Don't Neglect the Obvious

Over the last few weeks, I’ve been proactively working on some marketing efforts for Book Proposals That $ell. I’ve been sending out some review copies of the book and following-up with various editors on some of these details. I’ve created a special website for the book and added some excerpts which I’d love for people to use in their newsletters or other types of viral marketing.

I’ve even pitched a couple of editors about using my excerpts in their electronic newsletters and other communication tools. When I selected these excerpts, I made a point of choosing short, interesting, how-to articles that could stand alone without any additional editing or explanation.

Some times people will hire a freelance publicist to handle the review copies and getting interviews for the authors. In this case, I’m handling the creation of the press release, the mailing of the review copies and other aspects of the process. 

As I thought about my marketing plan (yes I have a plan and created one weeks ago), I understood I was neglecting an obvious effort. I’ve devoted a great deal of energy and effort to creating Right-Writing.com. I continue to update the site and change various aspects—as well as produce a free newsletter.  The back issues contain a great deal of writing information from various authors. Subscribers receive the link to these back issues in their welcome message plus the link is in every newsletter.

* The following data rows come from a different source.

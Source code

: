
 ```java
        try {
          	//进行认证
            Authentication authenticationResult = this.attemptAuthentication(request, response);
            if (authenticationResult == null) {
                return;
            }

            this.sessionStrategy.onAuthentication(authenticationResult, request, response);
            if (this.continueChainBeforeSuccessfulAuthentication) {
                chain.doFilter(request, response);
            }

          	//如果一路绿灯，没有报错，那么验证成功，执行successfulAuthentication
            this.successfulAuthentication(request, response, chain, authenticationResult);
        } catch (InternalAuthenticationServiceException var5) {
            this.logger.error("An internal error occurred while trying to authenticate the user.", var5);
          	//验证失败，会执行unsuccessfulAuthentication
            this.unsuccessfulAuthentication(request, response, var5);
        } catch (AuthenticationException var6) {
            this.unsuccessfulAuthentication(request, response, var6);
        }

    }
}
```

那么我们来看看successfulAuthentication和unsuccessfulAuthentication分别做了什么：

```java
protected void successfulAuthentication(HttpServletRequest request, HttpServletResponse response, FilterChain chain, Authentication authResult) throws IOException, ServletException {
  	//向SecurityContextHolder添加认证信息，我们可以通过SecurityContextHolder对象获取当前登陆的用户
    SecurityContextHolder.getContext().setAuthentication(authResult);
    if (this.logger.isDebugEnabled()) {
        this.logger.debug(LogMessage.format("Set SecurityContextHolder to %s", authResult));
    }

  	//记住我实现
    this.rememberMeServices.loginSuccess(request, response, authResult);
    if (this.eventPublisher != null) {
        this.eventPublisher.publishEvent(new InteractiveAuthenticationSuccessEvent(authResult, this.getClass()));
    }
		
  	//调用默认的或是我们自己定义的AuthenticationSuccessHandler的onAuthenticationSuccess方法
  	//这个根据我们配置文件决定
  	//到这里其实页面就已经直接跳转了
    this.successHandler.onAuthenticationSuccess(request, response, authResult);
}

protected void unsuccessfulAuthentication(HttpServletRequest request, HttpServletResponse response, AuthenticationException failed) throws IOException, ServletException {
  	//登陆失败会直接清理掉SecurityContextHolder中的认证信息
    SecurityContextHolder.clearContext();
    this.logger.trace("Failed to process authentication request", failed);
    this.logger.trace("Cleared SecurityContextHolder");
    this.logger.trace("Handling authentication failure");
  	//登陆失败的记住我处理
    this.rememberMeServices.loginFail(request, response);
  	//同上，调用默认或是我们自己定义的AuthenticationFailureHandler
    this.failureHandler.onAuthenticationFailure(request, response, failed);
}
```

While I had created excerpts and Right-Writing.com, I had not posted my excerpts on Right-Writing.com—a mistake. This morning I added the first excerpt to the site and highlight it on the front page. Check it out and see what you think. It’s a small taste of the contents of my new book and I’ll soon be adding the second excerpt.  As I created these excerpts, I changed the files from MS-Word files to plain text (what I needed for my website). Now I have these files to send to anyone with their own newsletter.

My key point is there are obvious actions you should be making as a writer. Don’t neglect those obvious disciplines.  For example, learn to write query letters. Then write those query letters to editors on a regular basis. Learn to write book proposals, then send your proposals to editors and agents on a regular basis. Each of us only have today so let’s get with it. Tomorrow will soon be here.

 

1 Comment:

At 4:07 PM, Blogger Macromoments Left a note...

Terry, you've shared some great tips! Thanks for taking time to pass along what has worked for you. It's hard to find time to do the followup work sometimes, but the payoff is great when it's finally done. Good post!